TASK -
These records need to be repeated exactly, every one of them.

EXERCISE INPUT -
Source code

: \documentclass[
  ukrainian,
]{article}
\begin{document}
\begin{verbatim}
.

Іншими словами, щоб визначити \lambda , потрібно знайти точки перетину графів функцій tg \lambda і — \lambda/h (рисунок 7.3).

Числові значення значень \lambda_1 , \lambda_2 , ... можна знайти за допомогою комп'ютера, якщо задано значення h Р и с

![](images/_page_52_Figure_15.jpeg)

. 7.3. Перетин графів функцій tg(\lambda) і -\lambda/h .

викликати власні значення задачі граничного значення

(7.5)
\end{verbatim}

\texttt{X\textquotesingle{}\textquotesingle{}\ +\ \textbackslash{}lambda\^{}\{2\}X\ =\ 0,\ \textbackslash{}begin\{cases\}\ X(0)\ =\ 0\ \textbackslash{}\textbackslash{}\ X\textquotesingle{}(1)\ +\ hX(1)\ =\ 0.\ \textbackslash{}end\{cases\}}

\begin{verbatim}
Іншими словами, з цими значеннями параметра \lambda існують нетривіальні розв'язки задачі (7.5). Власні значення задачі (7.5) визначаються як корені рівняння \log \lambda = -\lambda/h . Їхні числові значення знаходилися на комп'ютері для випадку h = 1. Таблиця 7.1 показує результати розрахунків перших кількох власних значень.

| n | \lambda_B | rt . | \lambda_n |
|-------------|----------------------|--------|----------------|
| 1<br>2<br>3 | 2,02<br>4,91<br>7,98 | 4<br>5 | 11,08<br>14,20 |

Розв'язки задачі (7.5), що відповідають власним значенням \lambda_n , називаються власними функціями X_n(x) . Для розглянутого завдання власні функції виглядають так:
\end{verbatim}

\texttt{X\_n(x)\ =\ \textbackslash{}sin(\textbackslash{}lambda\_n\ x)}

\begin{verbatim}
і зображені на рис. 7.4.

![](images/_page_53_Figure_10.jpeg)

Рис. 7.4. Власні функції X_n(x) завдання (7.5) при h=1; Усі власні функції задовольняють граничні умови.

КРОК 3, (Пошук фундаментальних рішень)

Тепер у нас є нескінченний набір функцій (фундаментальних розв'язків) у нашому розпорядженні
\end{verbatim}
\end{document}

RESULT FOR THIS EXERCISE -
Source code

: \documentclass[
  ukrainian,
]{article}
\begin{document}
\begin{verbatim}
.

Іншими словами, щоб визначити \lambda , потрібно знайти точки перетину графів функцій tg \lambda і — \lambda/h (рисунок 7.3).

Числові значення значень \lambda_1 , \lambda_2 , ... можна знайти за допомогою комп'ютера, якщо задано значення h Р и с

![](images/_page_52_Figure_15.jpeg)

. 7.3. Перетин графів функцій tg(\lambda) і -\lambda/h .

викликати власні значення задачі граничного значення

(7.5)
\end{verbatim}

\texttt{X\textquotesingle{}\textquotesingle{}\ +\ \textbackslash{}lambda\^{}\{2\}X\ =\ 0,\ \textbackslash{}begin\{cases\}\ X(0)\ =\ 0\ \textbackslash{}\textbackslash{}\ X\textquotesingle{}(1)\ +\ hX(1)\ =\ 0.\ \textbackslash{}end\{cases\}}

\begin{verbatim}
Іншими словами, з цими значеннями параметра \lambda існують нетривіальні розв'язки задачі (7.5). Власні значення задачі (7.5) визначаються як корені рівняння \log \lambda = -\lambda/h . Їхні числові значення знаходилися на комп'ютері для випадку h = 1. Таблиця 7.1 показує результати розрахунків перших кількох власних значень.

| n | \lambda_B | rt . | \lambda_n |
|-------------|----------------------|--------|----------------|
| 1<br>2<br>3 | 2,02<br>4,91<br>7,98 | 4<br>5 | 11,08<br>14,20 |

Розв'язки задачі (7.5), що відповідають власним значенням \lambda_n , називаються власними функціями X_n(x) . Для розглянутого завдання власні функції виглядають так:
\end{verbatim}

\texttt{X\_n(x)\ =\ \textbackslash{}sin(\textbackslash{}lambda\_n\ x)}

\begin{verbatim}
і зображені на рис. 7.4.

![](images/_page_53_Figure_10.jpeg)

Рис. 7.4. Власні функції X_n(x) завдання (7.5) при h=1; Усі власні функції задовольняють граничні умови.

КРОК 3, (Пошук фундаментальних рішень)

Тепер у нас є нескінченний набір функцій (фундаментальних розв'язків) у нашому розпорядженні
\end{verbatim}
\end{document}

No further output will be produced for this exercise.